Mo Yujing, Li Jie, Luo Jianfang, Dong Haojian
Department of Cardiology, Guangdong Provincial People's Hospital (Guangdong Academy of Medical Sciences), Southern Medical University, 106, Zhongshaner Rd, Yuexiu Disctict, Guangzhou, Guangdong 510080, China.
Eur Heart J Case Rep. 2022 Dec 27;7(1):ytac483. doi: 10.1093/ehjcr/ytac483. eCollection 2023 Jan.
Transient ST-segment elevation or coronary artery spasm during transseptal catheterization has been previously described. Most cases were either reversible or asymptomatic.
We present a case of severe multiple coronary artery spasms with advanced atrioventricular block and ventricular fibrillation during compression of the fossa ovalis by a sheath catheter, before the performance of the transseptal puncture procedure for mitral transcatheter edge-to-edge-repair.

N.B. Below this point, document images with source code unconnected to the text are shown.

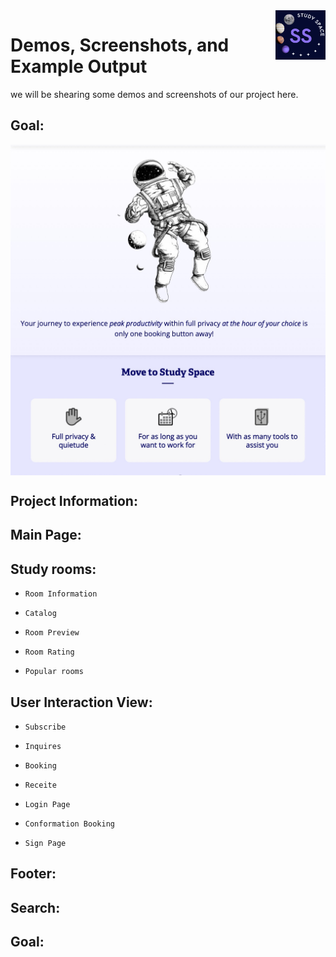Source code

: <img src="img/logo.jpeg" alt="Logo of the project" align="right" width="80px" hight="80px"> 


# Demos, Screenshots, and Example Output
we will be shearing some demos and screenshots of our project here.

## Goal:
<img src="img/1.jpg"  align="Center" width="850px" hight="900px"> 
<img src="img/18.jpg"  align="Center" width="1500px" hight="2500px"> 

## Project Information:

## Main Page:

## Study rooms:
*     Room Information
*     Catalog
*     Room Preview
*     Room Rating
*     Popular rooms

## User Interaction View:
*     Subscribe
*     Inquires
*     Booking
*     Receite 
*     Login Page
*     Conformation Booking
*     Sign Page

## Footer:

## Search:



## Goal:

The mechanical effects of forward tension from transseptal puncture on the interatrial vagal network could be the most possible explanation for the occurrence of this phenomenon.
以往曾有关于经房间隔导管插入术期间短暂性ST段抬高或冠状动脉痉挛的描述。大多数病例要么是可逆的,要么是无症状的。
我们报告一例在经导管二尖瓣缘对缘修复的经房间隔穿刺术前,鞘管压迫卵圆窝时发生严重多发性冠状动脉痉挛,并伴有高度房室传导阻滞和心室颤动的病例。
经房间隔穿刺产生的向前张力对房间迷走神经网的机械作用可能是这一现象发生的最合理的解释。